Our isolates ( MFLUCC 25-0013 , MFLUCC 25-0014 , MFLUCC 25-0015 , MFLUCC 25-0016 , and MFLUCC 25-0017 ) grouped with other strains of Colletotrichum fructicola with 99 % ML and 1.00 PP support (Fig. 2 View Figure 2 ). Colletotrichum fructicola is located in the C. gloeosporioides species complex (Figs 1 View Figure 1 , 2 View Figure 2 ), consistent with findings of Prihastuti et al. (2009), Ma et al. (2018), Norphanphoun and Hyde (2023), and Zhang et al. (2023 b). No intraspecies nucleotide differences were observed between our isolates and the ex-type of C. fructicola ( ICMP 18581 ) across the ITS, GAPDH, CHS 1, ACT, and TUB 2 regions. However, a sequence divergence of 0.7 % (5 / 731 bp) was observed in CAM between our isolate ( MFLUCC 25-0017 ) and C. fructicola ( ICMP 18581 ).

Our isolates morphologically resemble the ex-type of C. fructicola ( ICMP 18581 ), having hyaline, smooth-walled, guttulate, and aseptate conidia and ascospores, with the conidia being cylindrical to ovoid with rounded ends and ascospores being oblong, reniform to falcate with obtuse or acute ends ( Prihastuti et al. 2009). Notably, the ascospore and conidial lengths of our isolates vary slightly with other strains of C. fructicola . However, the L / W ratios of our isolates are similar to those of other C. fructicola strains. The ascospore L / W ratio of our isolates is 3.5, while those from other studies are ICMP 18581 = 3.6 ( Prihastuti et al. 2009), MFLUCC 14-0087 = 3.4 ( Ma et al. 2018), MFLUCC 17-1752 = 3.2 ( Norphanphoun and Hyde 2023), and ZHKUCC 23-0829 = 3.7 ( Zhang et al. 2023 b). The conidial L / W ratio of our isolates is 3.1, while those from other studies are ICMP 18581 = 3.2 ( Prihastuti et al. 2009), MFLUCC 14-0087 = 2.9 ( Ma et al. 2018), and MFLUCC 17-1752 = 2.6 ( Norphanphoun and Hyde 2023).

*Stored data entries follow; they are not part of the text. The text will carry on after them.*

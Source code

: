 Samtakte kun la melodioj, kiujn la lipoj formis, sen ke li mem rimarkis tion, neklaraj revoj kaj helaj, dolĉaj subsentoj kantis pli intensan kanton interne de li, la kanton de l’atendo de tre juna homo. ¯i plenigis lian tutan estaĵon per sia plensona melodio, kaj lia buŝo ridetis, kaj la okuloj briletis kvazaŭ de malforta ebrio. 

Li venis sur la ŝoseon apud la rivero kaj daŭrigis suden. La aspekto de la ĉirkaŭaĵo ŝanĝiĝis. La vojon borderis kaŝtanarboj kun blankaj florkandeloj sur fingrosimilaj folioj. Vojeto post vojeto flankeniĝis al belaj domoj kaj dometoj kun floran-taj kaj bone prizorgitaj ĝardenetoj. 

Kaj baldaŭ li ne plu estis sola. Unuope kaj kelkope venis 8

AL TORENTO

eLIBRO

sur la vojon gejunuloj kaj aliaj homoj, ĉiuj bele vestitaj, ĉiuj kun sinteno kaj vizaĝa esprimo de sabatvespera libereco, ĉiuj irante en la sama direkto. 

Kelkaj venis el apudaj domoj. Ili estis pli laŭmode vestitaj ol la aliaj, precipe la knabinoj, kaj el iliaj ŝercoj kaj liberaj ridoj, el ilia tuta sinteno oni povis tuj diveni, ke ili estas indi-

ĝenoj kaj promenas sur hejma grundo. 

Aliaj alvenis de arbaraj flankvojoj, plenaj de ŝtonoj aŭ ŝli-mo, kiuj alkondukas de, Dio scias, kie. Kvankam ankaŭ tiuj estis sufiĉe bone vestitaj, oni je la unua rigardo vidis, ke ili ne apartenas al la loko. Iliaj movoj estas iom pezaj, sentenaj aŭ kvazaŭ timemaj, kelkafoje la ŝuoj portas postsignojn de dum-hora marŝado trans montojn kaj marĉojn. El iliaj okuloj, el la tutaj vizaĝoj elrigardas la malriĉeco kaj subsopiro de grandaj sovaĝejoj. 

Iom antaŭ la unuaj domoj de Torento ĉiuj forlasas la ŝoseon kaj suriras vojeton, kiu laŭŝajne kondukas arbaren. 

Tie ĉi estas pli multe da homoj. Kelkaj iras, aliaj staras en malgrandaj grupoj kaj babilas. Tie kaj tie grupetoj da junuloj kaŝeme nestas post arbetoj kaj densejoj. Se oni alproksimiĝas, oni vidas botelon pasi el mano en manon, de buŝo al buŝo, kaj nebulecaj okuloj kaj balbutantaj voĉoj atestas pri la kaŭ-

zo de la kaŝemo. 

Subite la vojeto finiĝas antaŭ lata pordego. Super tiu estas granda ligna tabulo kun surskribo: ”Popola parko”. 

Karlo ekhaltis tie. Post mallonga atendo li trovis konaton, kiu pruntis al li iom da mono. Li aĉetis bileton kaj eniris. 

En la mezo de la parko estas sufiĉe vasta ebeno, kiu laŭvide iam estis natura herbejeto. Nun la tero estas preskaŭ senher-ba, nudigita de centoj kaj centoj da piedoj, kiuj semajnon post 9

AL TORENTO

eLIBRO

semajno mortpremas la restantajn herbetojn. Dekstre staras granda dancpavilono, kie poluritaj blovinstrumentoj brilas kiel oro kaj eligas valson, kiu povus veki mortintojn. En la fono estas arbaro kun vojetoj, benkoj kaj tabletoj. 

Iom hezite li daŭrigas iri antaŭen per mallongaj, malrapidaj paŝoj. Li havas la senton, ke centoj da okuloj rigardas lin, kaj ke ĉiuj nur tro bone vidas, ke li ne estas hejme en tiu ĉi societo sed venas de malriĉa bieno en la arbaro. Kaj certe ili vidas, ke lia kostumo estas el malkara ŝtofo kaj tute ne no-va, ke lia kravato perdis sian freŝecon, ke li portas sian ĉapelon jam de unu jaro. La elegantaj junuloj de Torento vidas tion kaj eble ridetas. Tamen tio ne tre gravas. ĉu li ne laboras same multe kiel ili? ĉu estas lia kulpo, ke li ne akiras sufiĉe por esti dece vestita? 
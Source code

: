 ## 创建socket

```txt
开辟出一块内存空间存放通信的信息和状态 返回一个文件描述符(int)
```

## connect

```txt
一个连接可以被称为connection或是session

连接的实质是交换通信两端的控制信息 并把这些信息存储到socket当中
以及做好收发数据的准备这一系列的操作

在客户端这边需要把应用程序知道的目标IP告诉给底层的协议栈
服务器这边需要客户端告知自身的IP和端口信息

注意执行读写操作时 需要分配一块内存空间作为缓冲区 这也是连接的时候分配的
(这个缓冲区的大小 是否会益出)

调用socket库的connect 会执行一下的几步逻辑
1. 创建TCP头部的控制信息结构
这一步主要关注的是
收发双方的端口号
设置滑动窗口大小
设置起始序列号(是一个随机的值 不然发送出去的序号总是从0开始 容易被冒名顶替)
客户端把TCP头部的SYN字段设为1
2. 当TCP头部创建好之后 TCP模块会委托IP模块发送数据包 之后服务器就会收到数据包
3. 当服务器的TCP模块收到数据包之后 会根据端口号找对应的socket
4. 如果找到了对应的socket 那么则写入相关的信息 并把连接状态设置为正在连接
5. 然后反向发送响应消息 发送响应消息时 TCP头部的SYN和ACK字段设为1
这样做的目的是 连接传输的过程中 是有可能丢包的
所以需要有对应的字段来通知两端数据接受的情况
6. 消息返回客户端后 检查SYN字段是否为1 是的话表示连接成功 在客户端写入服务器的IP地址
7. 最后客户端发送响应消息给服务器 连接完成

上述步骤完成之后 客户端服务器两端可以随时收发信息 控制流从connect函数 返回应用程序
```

Based on phylogenetic and morphological species concepts, we identify our isolates as Colletotrichum fructicola . This study represents three new host records for C. fructicola associated with leaf spots of Castanea sp. , leaf blight of Hedychium sp. , and leaf blotches of Rhododendron sp. in Thailand.